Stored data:

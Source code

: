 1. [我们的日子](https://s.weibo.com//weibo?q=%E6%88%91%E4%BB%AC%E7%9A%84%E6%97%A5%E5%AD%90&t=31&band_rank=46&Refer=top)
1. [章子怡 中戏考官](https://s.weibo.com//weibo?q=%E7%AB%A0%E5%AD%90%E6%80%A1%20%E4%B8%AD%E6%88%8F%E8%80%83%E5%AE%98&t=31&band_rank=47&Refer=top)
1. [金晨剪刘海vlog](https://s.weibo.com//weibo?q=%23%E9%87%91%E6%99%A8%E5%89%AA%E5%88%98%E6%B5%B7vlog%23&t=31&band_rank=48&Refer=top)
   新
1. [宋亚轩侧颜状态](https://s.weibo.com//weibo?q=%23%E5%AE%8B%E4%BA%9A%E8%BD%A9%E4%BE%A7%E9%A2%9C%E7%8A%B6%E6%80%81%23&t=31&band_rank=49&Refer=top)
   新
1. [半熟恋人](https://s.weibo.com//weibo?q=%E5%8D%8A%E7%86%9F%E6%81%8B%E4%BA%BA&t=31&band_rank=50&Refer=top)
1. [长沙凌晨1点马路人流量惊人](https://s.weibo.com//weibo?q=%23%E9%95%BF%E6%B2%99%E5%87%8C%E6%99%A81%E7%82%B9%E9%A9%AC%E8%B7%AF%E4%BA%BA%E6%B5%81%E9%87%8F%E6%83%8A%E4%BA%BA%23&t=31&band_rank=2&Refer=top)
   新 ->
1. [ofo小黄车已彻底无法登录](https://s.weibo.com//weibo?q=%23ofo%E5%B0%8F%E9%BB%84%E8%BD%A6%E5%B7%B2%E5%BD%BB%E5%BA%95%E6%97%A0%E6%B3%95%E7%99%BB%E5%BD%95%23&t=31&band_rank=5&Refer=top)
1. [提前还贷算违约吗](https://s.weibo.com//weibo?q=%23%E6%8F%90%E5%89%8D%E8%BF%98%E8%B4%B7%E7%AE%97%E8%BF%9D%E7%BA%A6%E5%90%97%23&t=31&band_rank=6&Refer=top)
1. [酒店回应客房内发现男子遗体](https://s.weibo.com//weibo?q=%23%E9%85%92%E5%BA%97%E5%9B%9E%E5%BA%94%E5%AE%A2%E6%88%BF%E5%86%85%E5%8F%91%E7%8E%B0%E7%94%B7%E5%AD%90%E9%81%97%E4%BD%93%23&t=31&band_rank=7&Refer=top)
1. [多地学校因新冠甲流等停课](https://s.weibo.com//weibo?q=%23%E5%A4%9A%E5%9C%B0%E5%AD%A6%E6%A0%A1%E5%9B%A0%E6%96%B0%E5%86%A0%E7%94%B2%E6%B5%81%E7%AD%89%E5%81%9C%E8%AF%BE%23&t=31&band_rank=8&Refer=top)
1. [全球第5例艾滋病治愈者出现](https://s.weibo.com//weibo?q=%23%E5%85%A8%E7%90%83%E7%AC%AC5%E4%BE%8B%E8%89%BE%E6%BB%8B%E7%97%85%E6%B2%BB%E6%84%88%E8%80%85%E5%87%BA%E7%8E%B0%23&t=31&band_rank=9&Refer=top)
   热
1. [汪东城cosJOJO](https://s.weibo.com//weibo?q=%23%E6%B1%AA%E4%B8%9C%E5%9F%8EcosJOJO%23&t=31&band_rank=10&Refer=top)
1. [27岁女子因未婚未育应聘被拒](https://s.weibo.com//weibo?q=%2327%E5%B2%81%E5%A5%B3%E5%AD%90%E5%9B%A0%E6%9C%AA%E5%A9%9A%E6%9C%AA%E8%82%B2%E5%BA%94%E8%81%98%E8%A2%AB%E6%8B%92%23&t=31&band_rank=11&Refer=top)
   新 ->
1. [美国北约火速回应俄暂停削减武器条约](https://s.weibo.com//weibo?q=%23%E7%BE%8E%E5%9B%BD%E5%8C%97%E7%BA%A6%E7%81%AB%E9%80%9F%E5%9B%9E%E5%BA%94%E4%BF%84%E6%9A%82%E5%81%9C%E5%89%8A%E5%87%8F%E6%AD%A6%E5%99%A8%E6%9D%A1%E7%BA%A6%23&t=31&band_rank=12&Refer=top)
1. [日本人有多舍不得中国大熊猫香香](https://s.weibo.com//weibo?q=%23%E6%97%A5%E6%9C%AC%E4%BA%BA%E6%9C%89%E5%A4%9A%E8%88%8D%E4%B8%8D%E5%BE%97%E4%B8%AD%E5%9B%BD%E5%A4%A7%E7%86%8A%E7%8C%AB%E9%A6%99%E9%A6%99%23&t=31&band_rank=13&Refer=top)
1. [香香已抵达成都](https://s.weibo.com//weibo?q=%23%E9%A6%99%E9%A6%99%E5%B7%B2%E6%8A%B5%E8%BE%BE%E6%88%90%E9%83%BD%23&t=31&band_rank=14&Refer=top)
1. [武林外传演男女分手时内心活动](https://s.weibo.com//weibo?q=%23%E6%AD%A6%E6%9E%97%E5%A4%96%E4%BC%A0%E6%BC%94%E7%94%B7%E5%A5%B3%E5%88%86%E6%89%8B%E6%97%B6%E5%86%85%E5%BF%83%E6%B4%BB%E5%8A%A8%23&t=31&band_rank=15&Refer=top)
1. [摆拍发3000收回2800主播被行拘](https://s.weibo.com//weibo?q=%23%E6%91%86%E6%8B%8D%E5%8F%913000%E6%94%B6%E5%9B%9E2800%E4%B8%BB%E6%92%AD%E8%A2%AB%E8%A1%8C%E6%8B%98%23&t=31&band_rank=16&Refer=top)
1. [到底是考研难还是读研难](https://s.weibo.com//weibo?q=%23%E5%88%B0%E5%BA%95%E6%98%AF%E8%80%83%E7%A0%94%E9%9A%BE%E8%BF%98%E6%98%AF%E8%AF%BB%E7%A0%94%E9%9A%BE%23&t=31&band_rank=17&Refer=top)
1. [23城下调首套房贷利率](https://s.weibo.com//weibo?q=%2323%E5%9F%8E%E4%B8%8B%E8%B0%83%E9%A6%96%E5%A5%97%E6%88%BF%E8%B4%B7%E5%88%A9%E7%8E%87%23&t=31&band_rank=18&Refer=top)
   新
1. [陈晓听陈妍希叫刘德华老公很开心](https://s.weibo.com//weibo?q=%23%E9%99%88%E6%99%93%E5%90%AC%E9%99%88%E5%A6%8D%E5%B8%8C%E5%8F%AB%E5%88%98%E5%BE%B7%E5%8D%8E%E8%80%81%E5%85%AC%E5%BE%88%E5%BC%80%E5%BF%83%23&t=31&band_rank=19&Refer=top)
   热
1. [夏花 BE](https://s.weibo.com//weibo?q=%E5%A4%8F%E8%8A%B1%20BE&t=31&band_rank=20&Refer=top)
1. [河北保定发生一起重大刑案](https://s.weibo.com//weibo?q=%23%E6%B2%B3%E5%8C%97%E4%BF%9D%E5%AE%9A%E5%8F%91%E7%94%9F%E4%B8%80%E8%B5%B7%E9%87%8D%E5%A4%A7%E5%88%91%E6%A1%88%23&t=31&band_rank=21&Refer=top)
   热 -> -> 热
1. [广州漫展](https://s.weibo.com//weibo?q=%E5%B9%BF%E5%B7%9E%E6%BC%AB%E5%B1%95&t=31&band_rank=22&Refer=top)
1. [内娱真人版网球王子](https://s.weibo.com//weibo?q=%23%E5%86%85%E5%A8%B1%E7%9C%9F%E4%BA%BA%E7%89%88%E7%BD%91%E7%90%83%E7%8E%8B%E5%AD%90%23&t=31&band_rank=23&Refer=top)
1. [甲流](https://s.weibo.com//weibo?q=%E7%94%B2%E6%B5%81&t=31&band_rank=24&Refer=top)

Try it |
Return every record above exactly as it appears.

Answer |
Source code

: 1. [我们的日子](https://s.weibo.com//weibo?q=%E6%88%91%E4%BB%AC%E7%9A%84%E6%97%A5%E5%AD%90&t=31&band_rank=46&Refer=top)
1. [章子怡 中戏考官](https://s.weibo.com//weibo?q=%E7%AB%A0%E5%AD%90%E6%80%A1%20%E4%B8%AD%E6%88%8F%E8%80%83%E5%AE%98&t=31&band_rank=47&Refer=top)
1. [金晨剪刘海vlog](https://s.weibo.com//weibo?q=%23%E9%87%91%E6%99%A8%E5%89%AA%E5%88%98%E6%B5%B7vlog%23&t=31&band_rank=48&Refer=top)
   新
1. [宋亚轩侧颜状态](https://s.weibo.com//weibo?q=%23%E5%AE%8B%E4%BA%9A%E8%BD%A9%E4%BE%A7%E9%A2%9C%E7%8A%B6%E6%80%81%23&t=31&band_rank=49&Refer=top)
   新
1. [半熟恋人](https://s.weibo.com//weibo?q=%E5%8D%8A%E7%86%9F%E6%81%8B%E4%BA%BA&t=31&band_rank=50&Refer=top)
1. [长沙凌晨1点马路人流量惊人](https://s.weibo.com//weibo?q=%23%E9%95%BF%E6%B2%99%E5%87%8C%E6%99%A81%E7%82%B9%E9%A9%AC%E8%B7%AF%E4%BA%BA%E6%B5%81%E9%87%8F%E6%83%8A%E4%BA%BA%23&t=31&band_rank=2&Refer=top)
   新 ->
1. [ofo小黄车已彻底无法登录](https://s.weibo.com//weibo?q=%23ofo%E5%B0%8F%E9%BB%84%E8%BD%A6%E5%B7%B2%E5%BD%BB%E5%BA%95%E6%97%A0%E6%B3%95%E7%99%BB%E5%BD%95%23&t=31&band_rank=5&Refer=top)
1. [提前还贷算违约吗](https://s.weibo.com//weibo?q=%23%E6%8F%90%E5%89%8D%E8%BF%98%E8%B4%B7%E7%AE%97%E8%BF%9D%E7%BA%A6%E5%90%97%23&t=31&band_rank=6&Refer=top)
1. [酒店回应客房内发现男子遗体](https://s.weibo.com//weibo?q=%23%E9%85%92%E5%BA%97%E5%9B%9E%E5%BA%94%E5%AE%A2%E6%88%BF%E5%86%85%E5%8F%91%E7%8E%B0%E7%94%B7%E5%AD%90%E9%81%97%E4%BD%93%23&t=31&band_rank=7&Refer=top)
1. [多地学校因新冠甲流等停课](https://s.weibo.com//weibo?q=%23%E5%A4%9A%E5%9C%B0%E5%AD%A6%E6%A0%A1%E5%9B%A0%E6%96%B0%E5%86%A0%E7%94%B2%E6%B5%81%E7%AD%89%E5%81%9C%E8%AF%BE%23&t=31&band_rank=8&Refer=top)
1. [全球第5例艾滋病治愈者出现](https://s.weibo.com//weibo?q=%23%E5%85%A8%E7%90%83%E7%AC%AC5%E4%BE%8B%E8%89%BE%E6%BB%8B%E7%97%85%E6%B2%BB%E6%84%88%E8%80%85%E5%87%BA%E7%8E%B0%23&t=31&band_rank=9&Refer=top)
   热
1. [汪东城cosJOJO](https://s.weibo.com//weibo?q=%23%E6%B1%AA%E4%B8%9C%E5%9F%8EcosJOJO%23&t=31&band_rank=10&Refer=top)
1. [27岁女子因未婚未育应聘被拒](https://s.weibo.com//weibo?q=%2327%E5%B2%81%E5%A5%B3%E5%AD%90%E5%9B%A0%E6%9C%AA%E5%A9%9A%E6%9C%AA%E8%82%B2%E5%BA%94%E8%81%98%E8%A2%AB%E6%8B%92%23&t=31&band_rank=11&Refer=top)
   新 ->
1. [美国北约火速回应俄暂停削减武器条约](https://s.weibo.com//weibo?q=%23%E7%BE%8E%E5%9B%BD%E5%8C%97%E7%BA%A6%E7%81%AB%E9%80%9F%E5%9B%9E%E5%BA%94%E4%BF%84%E6%9A%82%E5%81%9C%E5%89%8A%E5%87%8F%E6%AD%A6%E5%99%A8%E6%9D%A1%E7%BA%A6%23&t=31&band_rank=12&Refer=top)
1. [日本人有多舍不得中国大熊猫香香](https://s.weibo.com//weibo?q=%23%E6%97%A5%E6%9C%AC%E4%BA%BA%E6%9C%89%E5%A4%9A%E8%88%8D%E4%B8%8D%E5%BE%97%E4%B8%AD%E5%9B%BD%E5%A4%A7%E7%86%8A%E7%8C%AB%E9%A6%99%E9%A6%99%23&t=31&band_rank=13&Refer=top)
1. [香香已抵达成都](https://s.weibo.com//weibo?q=%23%E9%A6%99%E9%A6%99%E5%B7%B2%E6%8A%B5%E8%BE%BE%E6%88%90%E9%83%BD%23&t=31&band_rank=14&Refer=top)
1. [武林外传演男女分手时内心活动](https://s.weibo.com//weibo?q=%23%E6%AD%A6%E6%9E%97%E5%A4%96%E4%BC%A0%E6%BC%94%E7%94%B7%E5%A5%B3%E5%88%86%E6%89%8B%E6%97%B6%E5%86%85%E5%BF%83%E6%B4%BB%E5%8A%A8%23&t=31&band_rank=15&Refer=top)
1. [摆拍发3000收回2800主播被行拘](https://s.weibo.com//weibo?q=%23%E6%91%86%E6%8B%8D%E5%8F%913000%E6%94%B6%E5%9B%9E2800%E4%B8%BB%E6%92%AD%E8%A2%AB%E8%A1%8C%E6%8B%98%23&t=31&band_rank=16&Refer=top)
1. [到底是考研难还是读研难](https://s.weibo.com//weibo?q=%23%E5%88%B0%E5%BA%95%E6%98%AF%E8%80%83%E7%A0%94%E9%9A%BE%E8%BF%98%E6%98%AF%E8%AF%BB%E7%A0%94%E9%9A%BE%23&t=31&band_rank=17&Refer=top)
1. [23城下调首套房贷利率](https://s.weibo.com//weibo?q=%2323%E5%9F%8E%E4%B8%8B%E8%B0%83%E9%A6%96%E5%A5%97%E6%88%BF%E8%B4%B7%E5%88%A9%E7%8E%87%23&t=31&band_rank=18&Refer=top)
   新
1. [陈晓听陈妍希叫刘德华老公很开心](https://s.weibo.com//weibo?q=%23%E9%99%88%E6%99%93%E5%90%AC%E9%99%88%E5%A6%8D%E5%B8%8C%E5%8F%AB%E5%88%98%E5%BE%B7%E5%8D%8E%E8%80%81%E5%85%AC%E5%BE%88%E5%BC%80%E5%BF%83%23&t=31&band_rank=19&Refer=top)
   热
1. [夏花 BE](https://s.weibo.com//weibo?q=%E5%A4%8F%E8%8A%B1%20BE&t=31&band_rank=20&Refer=top)
1. [河北保定发生一起重大刑案](https://s.weibo.com//weibo?q=%23%E6%B2%B3%E5%8C%97%E4%BF%9D%E5%AE%9A%E5%8F%91%E7%94%9F%E4%B8%80%E8%B5%B7%E9%87%8D%E5%A4%A7%E5%88%91%E6%A1%88%23&t=31&band_rank=21&Refer=top)
   热 -> -> 热
1. [广州漫展](https://s.weibo.com//weibo?q=%E5%B9%BF%E5%B7%9E%E6%BC%AB%E5%B1%95&t=31&band_rank=22&Refer=top)
1. [内娱真人版网球王子](https://s.weibo.com//weibo?q=%23%E5%86%85%E5%A8%B1%E7%9C%9F%E4%BA%BA%E7%89%88%E7%BD%91%E7%90%83%E7%8E%8B%E5%AD%90%23&t=31&band_rank=23&Refer=top)
1. [甲流](https://s.weibo.com//weibo?q=%E7%94%B2%E6%B5%81&t=31&band_rank=24&Refer=top)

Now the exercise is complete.